*Instructions to follow*:
Whenever the word "left" appears in a line of the listing, copy that line.

*Data for processing*:

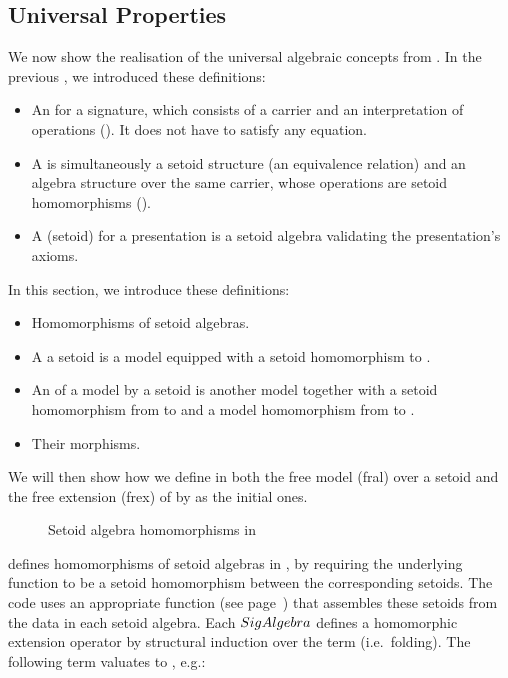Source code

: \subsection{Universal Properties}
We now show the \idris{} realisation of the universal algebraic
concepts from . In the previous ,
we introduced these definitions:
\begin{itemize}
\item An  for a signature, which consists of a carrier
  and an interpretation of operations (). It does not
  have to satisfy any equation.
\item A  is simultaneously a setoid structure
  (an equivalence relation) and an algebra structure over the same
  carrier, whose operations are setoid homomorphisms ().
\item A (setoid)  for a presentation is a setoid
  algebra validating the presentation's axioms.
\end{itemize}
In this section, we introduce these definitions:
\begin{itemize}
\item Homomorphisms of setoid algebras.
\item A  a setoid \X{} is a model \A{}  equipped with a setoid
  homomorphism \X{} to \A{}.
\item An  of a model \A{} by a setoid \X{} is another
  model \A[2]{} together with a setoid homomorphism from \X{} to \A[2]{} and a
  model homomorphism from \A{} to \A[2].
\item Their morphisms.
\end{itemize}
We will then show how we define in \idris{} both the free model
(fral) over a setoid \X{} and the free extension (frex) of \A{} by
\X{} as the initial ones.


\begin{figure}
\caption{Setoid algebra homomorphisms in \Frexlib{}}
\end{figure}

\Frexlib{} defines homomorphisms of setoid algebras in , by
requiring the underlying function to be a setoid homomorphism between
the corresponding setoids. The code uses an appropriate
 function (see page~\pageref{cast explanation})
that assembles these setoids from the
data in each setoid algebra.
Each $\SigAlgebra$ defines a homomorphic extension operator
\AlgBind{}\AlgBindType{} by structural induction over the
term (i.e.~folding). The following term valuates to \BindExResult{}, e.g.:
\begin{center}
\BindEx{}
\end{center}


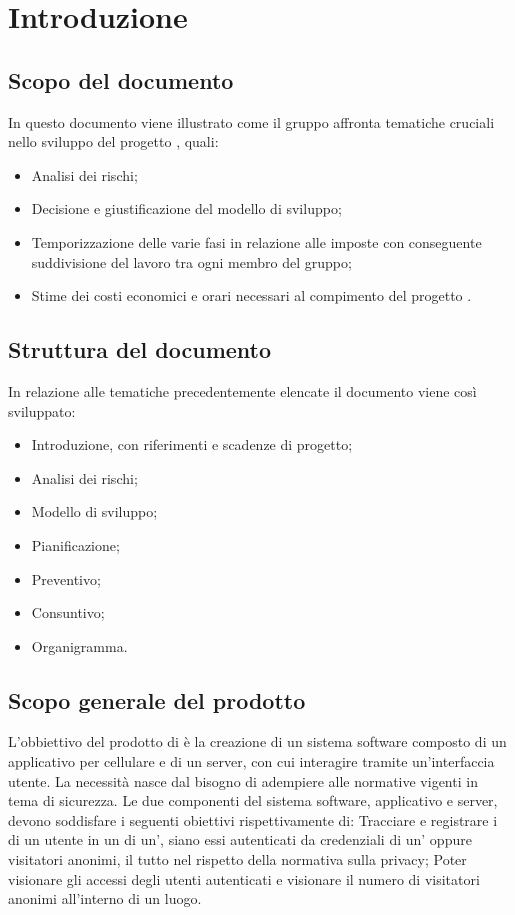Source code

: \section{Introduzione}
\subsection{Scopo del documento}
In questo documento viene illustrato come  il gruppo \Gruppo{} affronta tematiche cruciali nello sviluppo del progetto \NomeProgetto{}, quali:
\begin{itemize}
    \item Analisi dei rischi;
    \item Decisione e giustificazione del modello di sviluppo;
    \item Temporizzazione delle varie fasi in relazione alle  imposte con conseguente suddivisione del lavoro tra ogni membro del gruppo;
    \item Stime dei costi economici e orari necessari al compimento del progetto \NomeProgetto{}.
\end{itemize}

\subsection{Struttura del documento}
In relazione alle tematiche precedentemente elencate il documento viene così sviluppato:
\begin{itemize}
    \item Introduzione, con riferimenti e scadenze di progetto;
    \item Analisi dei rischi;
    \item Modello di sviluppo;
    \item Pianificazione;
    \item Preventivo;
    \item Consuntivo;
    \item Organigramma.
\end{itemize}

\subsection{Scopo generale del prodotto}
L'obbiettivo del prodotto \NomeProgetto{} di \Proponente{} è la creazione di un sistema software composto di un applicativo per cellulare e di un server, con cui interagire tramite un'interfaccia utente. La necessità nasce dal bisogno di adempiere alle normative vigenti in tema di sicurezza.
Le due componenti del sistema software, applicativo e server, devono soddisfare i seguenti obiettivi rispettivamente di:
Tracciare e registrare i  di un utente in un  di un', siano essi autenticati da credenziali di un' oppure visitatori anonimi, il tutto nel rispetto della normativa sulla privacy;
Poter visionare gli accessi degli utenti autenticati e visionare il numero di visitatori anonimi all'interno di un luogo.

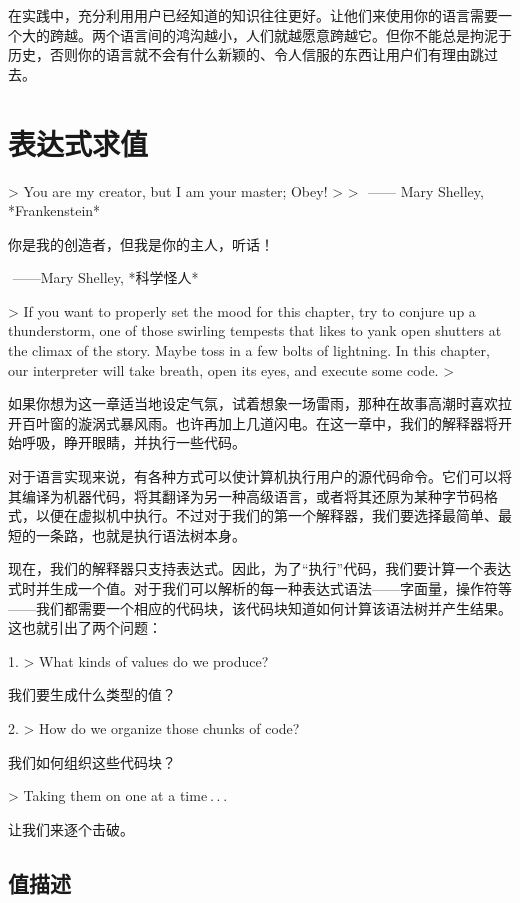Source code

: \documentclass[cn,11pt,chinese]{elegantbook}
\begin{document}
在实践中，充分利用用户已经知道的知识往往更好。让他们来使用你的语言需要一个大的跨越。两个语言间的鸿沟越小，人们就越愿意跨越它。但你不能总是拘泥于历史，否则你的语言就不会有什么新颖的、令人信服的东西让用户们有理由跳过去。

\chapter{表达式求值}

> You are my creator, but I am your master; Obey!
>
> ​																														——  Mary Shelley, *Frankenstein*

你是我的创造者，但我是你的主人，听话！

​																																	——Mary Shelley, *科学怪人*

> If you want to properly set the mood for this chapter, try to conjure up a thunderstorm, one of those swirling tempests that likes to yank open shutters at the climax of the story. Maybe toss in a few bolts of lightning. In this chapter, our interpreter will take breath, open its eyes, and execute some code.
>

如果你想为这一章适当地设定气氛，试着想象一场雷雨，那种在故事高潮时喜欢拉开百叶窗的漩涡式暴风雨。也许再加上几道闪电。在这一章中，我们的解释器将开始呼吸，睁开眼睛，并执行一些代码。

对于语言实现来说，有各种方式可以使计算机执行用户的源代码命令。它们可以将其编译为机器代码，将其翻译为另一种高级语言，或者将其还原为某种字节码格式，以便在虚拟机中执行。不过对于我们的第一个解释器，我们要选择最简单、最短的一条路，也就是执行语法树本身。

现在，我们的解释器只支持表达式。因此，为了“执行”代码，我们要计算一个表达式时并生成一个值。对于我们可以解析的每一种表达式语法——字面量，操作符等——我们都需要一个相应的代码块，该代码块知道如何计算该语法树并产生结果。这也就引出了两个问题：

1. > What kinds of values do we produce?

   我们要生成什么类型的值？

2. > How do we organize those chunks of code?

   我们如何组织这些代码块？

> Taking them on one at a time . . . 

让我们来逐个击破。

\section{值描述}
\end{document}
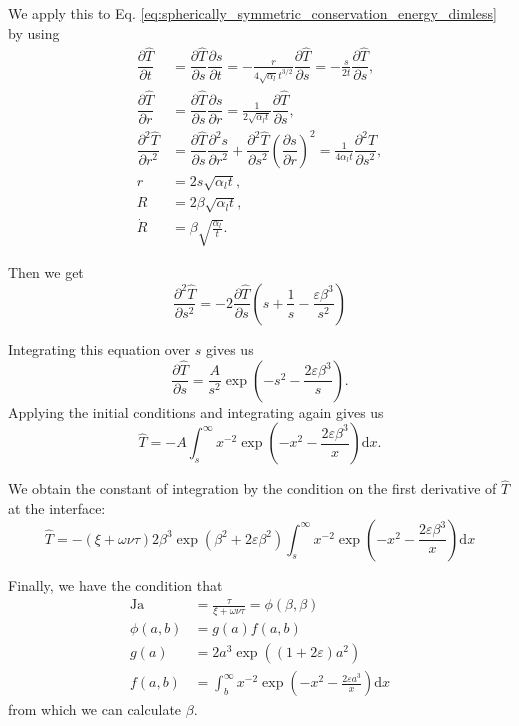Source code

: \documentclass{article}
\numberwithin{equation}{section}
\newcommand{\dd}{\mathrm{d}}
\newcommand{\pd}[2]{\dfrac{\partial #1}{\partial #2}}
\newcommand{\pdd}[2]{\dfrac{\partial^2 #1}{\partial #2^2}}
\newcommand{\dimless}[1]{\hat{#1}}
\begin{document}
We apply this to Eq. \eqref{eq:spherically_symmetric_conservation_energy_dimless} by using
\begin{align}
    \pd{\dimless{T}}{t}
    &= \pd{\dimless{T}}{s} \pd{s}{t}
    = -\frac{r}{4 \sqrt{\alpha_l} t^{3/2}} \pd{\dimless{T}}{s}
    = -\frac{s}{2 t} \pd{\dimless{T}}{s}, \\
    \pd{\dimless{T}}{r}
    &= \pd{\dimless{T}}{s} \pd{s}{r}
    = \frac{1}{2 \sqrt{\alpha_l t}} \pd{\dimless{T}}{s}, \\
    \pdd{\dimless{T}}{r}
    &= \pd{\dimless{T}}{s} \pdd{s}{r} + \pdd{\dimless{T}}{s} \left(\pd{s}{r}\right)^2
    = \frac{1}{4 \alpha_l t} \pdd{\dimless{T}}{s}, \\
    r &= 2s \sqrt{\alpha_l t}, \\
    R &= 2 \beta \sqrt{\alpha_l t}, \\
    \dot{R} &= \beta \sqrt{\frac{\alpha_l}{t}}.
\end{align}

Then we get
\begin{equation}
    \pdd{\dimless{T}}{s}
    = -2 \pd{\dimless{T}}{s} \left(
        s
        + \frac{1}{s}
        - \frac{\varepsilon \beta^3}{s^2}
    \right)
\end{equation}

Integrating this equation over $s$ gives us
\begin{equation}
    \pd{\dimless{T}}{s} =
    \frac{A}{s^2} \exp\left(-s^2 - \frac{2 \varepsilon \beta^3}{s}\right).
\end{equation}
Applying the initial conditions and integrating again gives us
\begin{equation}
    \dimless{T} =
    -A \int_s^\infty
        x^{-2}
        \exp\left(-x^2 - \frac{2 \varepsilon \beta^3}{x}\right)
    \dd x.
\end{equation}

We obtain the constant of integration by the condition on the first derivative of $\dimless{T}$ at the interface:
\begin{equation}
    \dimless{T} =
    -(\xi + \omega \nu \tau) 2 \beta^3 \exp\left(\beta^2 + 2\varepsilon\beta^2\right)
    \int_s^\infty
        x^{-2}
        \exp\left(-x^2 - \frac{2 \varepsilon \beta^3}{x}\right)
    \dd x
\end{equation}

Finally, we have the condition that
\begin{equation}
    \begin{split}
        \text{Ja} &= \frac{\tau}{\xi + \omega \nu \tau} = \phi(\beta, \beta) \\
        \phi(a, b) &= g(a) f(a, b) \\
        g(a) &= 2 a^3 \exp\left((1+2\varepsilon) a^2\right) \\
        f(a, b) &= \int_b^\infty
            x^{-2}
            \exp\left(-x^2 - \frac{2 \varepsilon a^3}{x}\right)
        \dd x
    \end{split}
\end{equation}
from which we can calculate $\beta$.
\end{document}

*Task answer*:
    &= \pd{\dimless{T}}{s} \pdd{s}{r} + \pdd{\dimless{T}}{s} \left(\pd{s}{r}\right)^2
    = -2 \pd{\dimless{T}}{s} \left(
    \frac{A}{s^2} \exp\left(-s^2 - \frac{2 \varepsilon \beta^3}{s}\right).
        \exp\left(-x^2 - \frac{2 \varepsilon \beta^3}{x}\right)
    -(\xi + \omega \nu \tau) 2 \beta^3 \exp\left(\beta^2 + 2\varepsilon\beta^2\right)
        \exp\left(-x^2 - \frac{2 \varepsilon \beta^3}{x}\right)
        g(a) &= 2 a^3 \exp\left((1+2\varepsilon) a^2\right) \\
            \exp\left(-x^2 - \frac{2 \varepsilon a^3}{x}\right)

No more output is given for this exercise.